There is a growing body of research demonstrating that "Value-Added" measures (VAM) is simply unreliable as a stand-alone measure of teacher effectiveness. When the legislature inserted language into HB 555 with no hearings or public input (or news coverage, for that matter) to eliminate the possibility of using multiple measures of student performance for teachers with value-added scores, it moved in a direction utterly lacking in scientific evidence. The new language calls on teachers to be evaluated based on a methodology that, by its very design, cannot measure the true quality of the interaction between teacher and students in the classroom. This has serious implications for students and teachers alike.

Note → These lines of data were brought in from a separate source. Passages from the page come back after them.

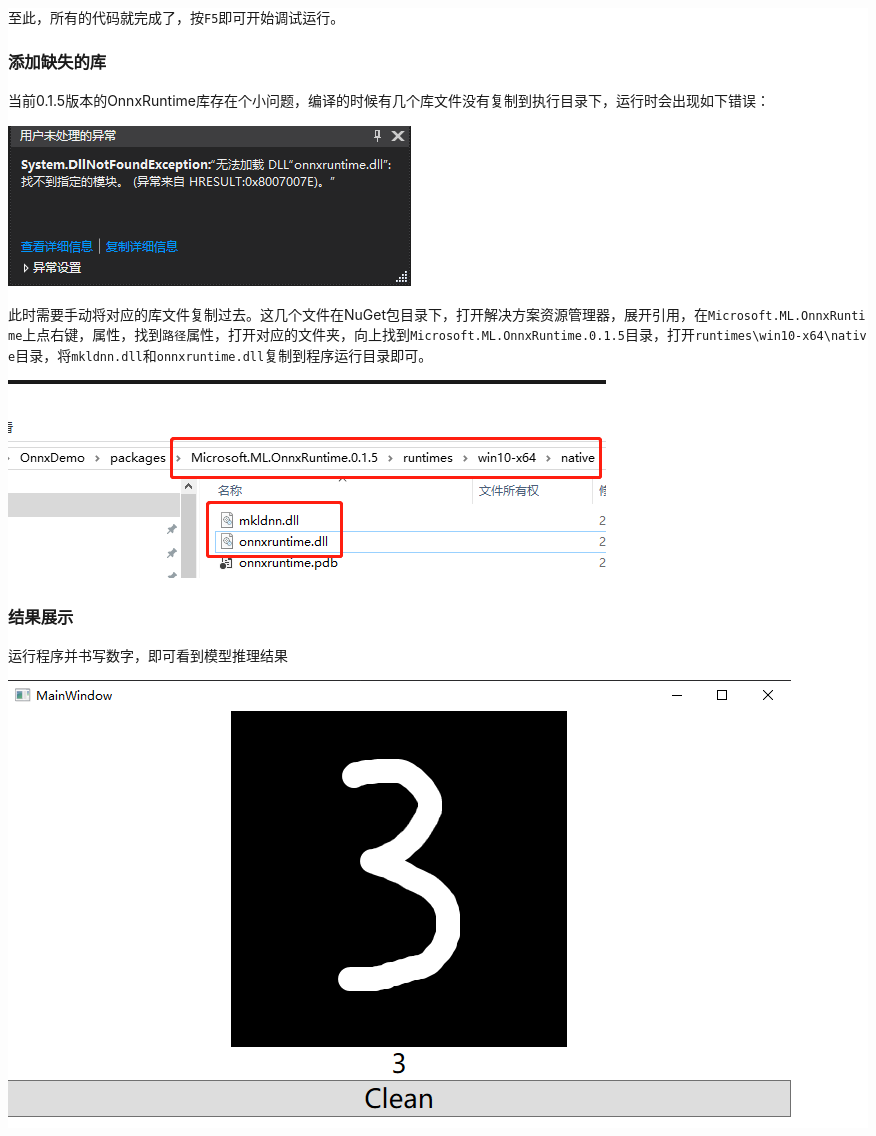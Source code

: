 
至此，所有的代码就完成了，按`F5`即可开始调试运行。

### 添加缺失的库

当前0.1.5版本的OnnxRuntime库存在个小问题，编译的时候有几个库文件没有复制到执行目录下，运行时会出现如下错误：

![](./Images/14/error.png)

此时需要手动将对应的库文件复制过去。这几个文件在NuGet包目录下，打开解决方案资源管理器，展开引用，在`Microsoft.ML.OnnxRuntime`上点右键，属性，找到`路径`属性，打开对应的文件夹，向上找到`Microsoft.ML.OnnxRuntime.0.1.5`目录，打开`runtimes\win10-x64\native`目录，将`mkldnn.dll`和`onnxruntime.dll`复制到程序运行目录即可。

![](./Images/14/dll.png)

### 结果展示

运行程序并书写数字，即可看到模型推理结果

![](./Images/14/screenshot.png)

The Governor is advocating for expanded use of student test scores not only for teacher evaluation, but also for decisions involving teacher hiring, layoffs and pay. There simply is no credible expert testimony that supports such a move. Value-added measures are influenced by far too many variables beyond the control of the teacher to be used in such high-stakes decisions.
In other parts of the country where similar evaluation systems have been implemented, stories of great teachers who were branded as ineffective because of aberrations in student test data abound. (See, for example, the story of New York City 8th grade math teacher Carolyn Abbott or Washington, DC, 5th grade teacher Sarah Wysocki.) This isn't just a theoretical policy debate. Decisions made by our elected officials have real human consequences.
What follows is an accurate summation of the current scientific knwoledge of the use of VAM in evaluations.
Value Added in Evaluation
Many policy makers are enthusiastic about using value added measures (VAM) for teacher evaluation. Many states have incorporated it into teacher evaluations. Its use, however, is problematic due to concerns about accuracy, fairness, and the incentives it would create for teachers that are potentially harmful for students.
VAM has serious limitations in determining teacher effectiveness
A teacher can be ranked in the top quartile one year and sink to the middle or even the bottom the next independent of any changes they made in their own instructional practice.
A paper written for the Carnegie Knowledge Network examining this issue cited a study that found that half of the teachers in the top fifth of performance remained there the following year while 20% of them fell to the lowest two quintiles. This defies reason – how could one fifth of teachers be identified as top performers in one year but among the worst in the next?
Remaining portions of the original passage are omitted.